USDA Crop Progress Report-- July 31, 2023

Crop Progress Graphic

National corn condition ratings dropped two points to read 55 percent in the good to excellent categories. Obviously, the ratings reflected the hot temps last week and only scattered rainfall. However, keep in mind that the prospects for moisture look better for the next week to 10 days. In the I-80 Corridor, Nebraska saw the biggest decline of five points while Iowa sank by four. On the other hand, Illinois rebounded by four points due to significant rain in that state. Indiana also picked up a couple points. Outside the I-80 Corridor, we saw large declines in condition in the northern Plains led by North Dakota going down by eight points. Both South Dakota and Minnesota lost seven points.

The national soybean condition rating also dropped two points to land at 52 percent good to excellent. In the I-80 Corridor, Indiana improved by six points due to much needed rainfall. However, Iowa reported a decline of three points while Nebraska went down by two. Here again, outside the Corridor, the northern Plains states and northwestern Corn Belt really struggled led by Minnesota which lost eight points.

Cotton condition ratings nationwide went backwards by five percentage points, dropping to only 41 percent in the good to excellent categories. In the top five producing states, the largest producer, Texas, had a seven-point drop in its rating, leaving it at an extremely low 17 percent. Mississippi’s rating came down by four points. Alabama still has the highest rated crop at 82 percent, but even it declined by three points this week.
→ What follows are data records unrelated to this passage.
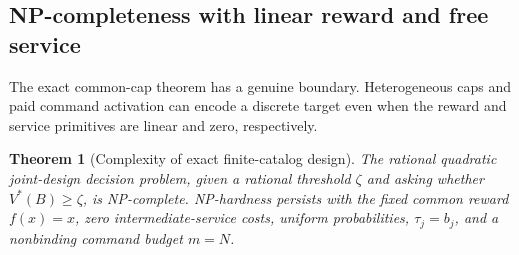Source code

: \documentclass[11pt,letterpaper]{article}
\newtheorem{theorem}{Theorem}[section]
\theoremstyle{definition}\newtheorem{remark}[theorem]{Remark}
\begin{document}
\subsection{NP-completeness with linear reward and free service}\label{sec:hard54}
The exact common-cap theorem has a genuine boundary. Heterogeneous caps and paid command activation can encode a discrete target even when the reward and service primitives are linear and zero, respectively.
\begin{theorem}[Complexity of exact finite-catalog design]\label{thm:hard54}
The rational quadratic joint-design decision problem, given a rational threshold $\zeta$ and asking whether $V^*(B)\geq\zeta$, is NP-complete. NP-hardness persists with the fixed common reward $f(x)=x$, zero intermediate-service costs, uniform probabilities, $\tau_j=b_j$, and a nonbinding command budget $m=N$.
\end{theorem}
\end{document}
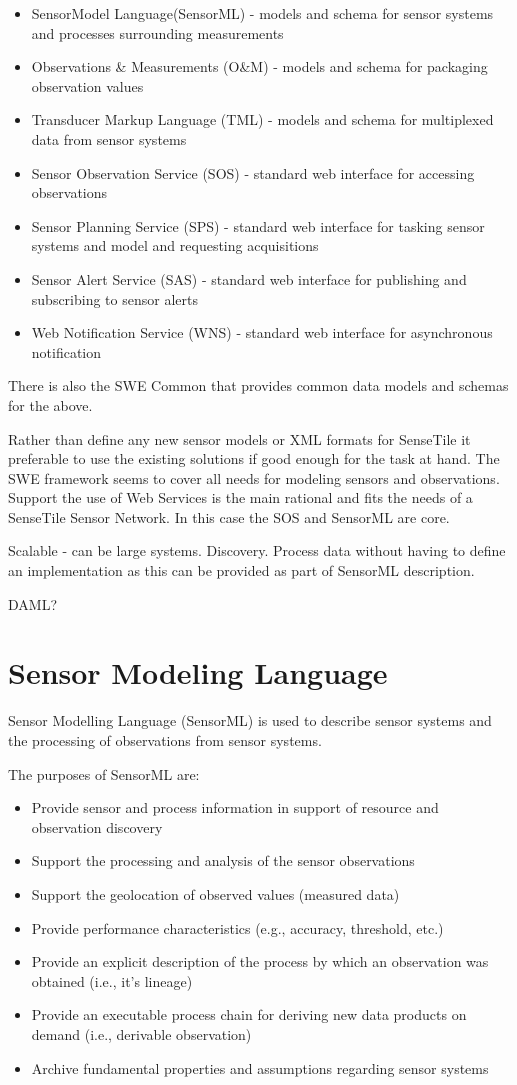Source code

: \documentclass[]{final_report}
\begin{document}
\begin{itemize}
\item  SensorModel Language(SensorML) - models and schema for sensor systems and processes surrounding measurements
\item  Observations \& Measurements (O\&M) - models and schema for packaging observation values
\item  Transducer Markup Language (TML) - models and schema for multiplexed data from sensor systems
\item  Sensor Observation Service (SOS) - standard web interface for accessing observations
\item  Sensor Planning Service (SPS) - standard web interface for tasking sensor systems and model and requesting acquisitions
\item   Sensor Alert Service (SAS) - standard web interface for publishing and subscribing to sensor alerts
\item   Web Notification Service (WNS) - standard web interface for asynchronous notification
\end{itemize}
There is also the SWE Common that provides common data models and schemas for the above.

Rather than define any new sensor models or XML formats for SenseTile it preferable to use the existing solutions if good enough for the task at hand. The SWE framework seems to cover all needs for modeling sensors and observations. Support the use of Web Services is the main rational and fits the needs of a SenseTile Sensor Network. In this case the SOS and SensorML are core.

Scalable - can be  large systems. Discovery. Process data without having to define an implementation as this
can be provided as part of SensorML description.

 DAML?

\section{Sensor Modeling Language}
Sensor Modelling Language (SensorML) is used to describe sensor systems and the processing of observations from sensor systems.

The purposes of SensorML are:
\begin{itemize}
\item Provide sensor and process information in support of resource and observation discovery
\item Support the processing and analysis of the sensor observations
\item Support the geolocation of observed values (measured data)
\item Provide performance characteristics (e.g., accuracy, threshold, etc.)
\item Provide an explicit description of the process by which an observation was obtained (i.e., it’s lineage)
\item Provide an executable process chain for deriving new data products on demand (i.e., derivable observation)
\item Archive fundamental properties and assumptions regarding sensor systems
\end{itemize}
\end{document}
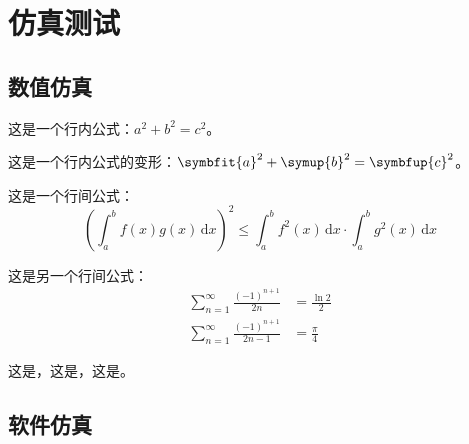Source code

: \chapter{仿真测试}

\section{数值仿真}

这是一个行内公式：$a^2+b^2=c^2$。

这是一个行内公式的变形：$\symbfit{a}^2+\symup{b}^2=\symbfup{c}^2$。

这是一个行间公式：
\begin{equation}
    \left(\int_a^b f(x) g(x)\,\mathrm{d}x\right)^2 \leq \int_a^b f^2(x)\,\mathrm{d}x \cdot \int_a^b g^2(x)\,\mathrm{d}x
    \label{testeq1}
\end{equation}

这是另一个行间公式：
\begin{align}
    \sum_{n=1}^{\infty} \frac{(-1)^{n+1}}{2n}   & = \frac{\ln 2}{2} \label{testeq2} \\
    \sum_{n=1}^{\infty} \frac{(-1)^{n+1}}{2n-1} & = \frac{\pi}{4} \label{testeq3}
\end{align}

这是，这是，这是。

\section{软件仿真}
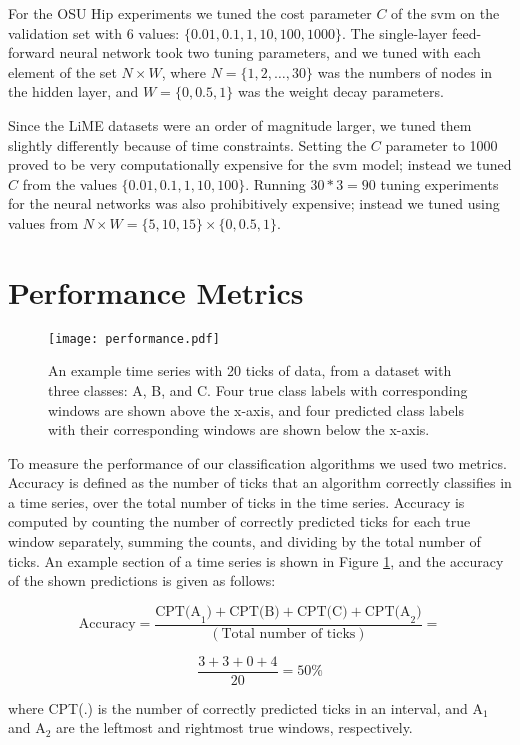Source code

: For the OSU Hip experiments we tuned the
cost parameter $C$ of the svm on the validation set with 6 values:
$\{0.01,0.1,1,10,100,1000\}$. The single-layer feed-forward neural network took
two tuning parameters, and we tuned with each element of the set $N \times W$,
where $N = \{1,2, \ldots, 30\}$ was the numbers of nodes in the hidden layer, and 
$W = \{0,0.5,1\}$ was the weight decay parameters.

Since the LiME datasets were an order of magnitude larger, we tuned them
slightly differently because of time constraints. Setting the $C$ parameter to
1000 proved to be very computationally expensive for the svm model; instead we tuned $C$
from the values $\{0.01,0.1,1,10,100\}$. Running $30*3=90$ tuning experiments
for the neural networks was also prohibitively expensive; instead we tuned using
values from $N \times W = \{5,10,15\} \times \{0,0.5,1\}$.




\section{Performance Metrics}
\begin{figure}[h]
 \centering
 \texttt{[image: performance.pdf]}
 \caption{An example time series with 20 ticks of data, from a dataset with
  three classes: A, B, and C. Four true class labels with
  corresponding windows are shown above the x-axis, and four predicted class
  labels with their corresponding windows are shown below the x-axis.}
 \label{fig:performance}
\end{figure}

To measure the performance of our classification algorithms we used
two metrics. Accuracy is defined as the number of ticks that an algorithm
correctly classifies in a time series, over the total number of ticks
in the time series. Accuracy is computed by counting the number of
correctly predicted ticks for each true window separately, summing the counts,
and dividing by the total number of ticks. An example section of a time series
is shown in Figure \ref{fig:performance}, and the accuracy of the shown
predictions is given as follows:

\[
\text{Accuracy} = \frac{\text{CPT(A}_1) + \text{CPT(B)} + \text{CPT(C)} + \text{CPT(A}_2)}{(\text{Total number of ticks})} =
\]

\[
\frac{3 + 3 + 0 + 4}{20} = 50\%
\]

where CPT(.) is the number of correctly predicted ticks in an interval, and
A$_1$ and A$_2$ are the leftmost and rightmost true windows, respectively.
The national grain sorghum condition rating sank by five points, dragging it down to 55 percent. The largest producing state of Texas saw the largest drop in its condition rating as well with a reported 16 percent decline since a week ago! Oklahoma’s rating came down by seven points. Kansas managed to improve by two points while in the northern Plains, South Dakota actually improved by six points - somehow bucking the trend of its corn and soybean ratings.

Spring wheat condition nationally came down by seven percentage points since last week’s survey, landing at only 42 percent good to excellent. North Dakota reported a huge drop of 10 points and Washington state trimmed four points from its total. Even though it may not be the biggest producing state, Minnesota had an eye opening drop of 20 points in its rating this week!

USDA provided its first spring wheat harvest report for this year. In it, the national harvest progress is pegged at two percent as the SPRING wheat harvest is just getting underway. South Dakota leads the way in SPRING wheat harvest at 21 percent even though that trails its average pace by five points. Washington state is slightly ahead of its average with 12 percent out of the field.

Winter wheat harvest continues to move further and further north with harvest now considered to be 80 percent done nationally - getting closer to the average pace of 83 percent by this week on the calendar. Kansas is basically done at 95 percent. To its north, South Dakota reports that 74 percent of its WINTER wheat acres are harvested and Nebraksa says 72 percent of its acres are now out of the field. This will be our last WINTER wheat harvest update for this season since the major producing states either have or will be wrapping up.

Pasture conditions were lower in most of the Plains and Rockies states. However, Kansas did show a two-point improvement in its good to excellent rating and in the Rockies, Wyoming managed to post a six point improvement. In the large cattle producing belt of the Plains, Oklahoma reported an eight-point decline in condition while Texas sank by seven points. Further west, though, New Mexico had a huge decline of 17 points in its condition rating. To the far north, North Dakota’s rating went down by 12 points.

In the topsoil moisture deficit report (generally considered to measure the top four inches of soil representing the seed planting and sprouting zone), Washington state keeps a lock on the driest state with 84 percent of its acreage falling in the short to very short moisture categories - down another four points since last week. Texas reported a large drop of 16 points in its moisture availability, pushing it into the second driest spot.

In the subsoil moisture deficit report (considered to measure deep soil moisture down to a few feet where the crop roots would extend downward), Missouri jumped into the top spot with 77 percent of its acres considered to be short to very short on moisture. Texas saw its deficit rating jump by 12 points to place it into a tie for second place with Washington state at 75 percent.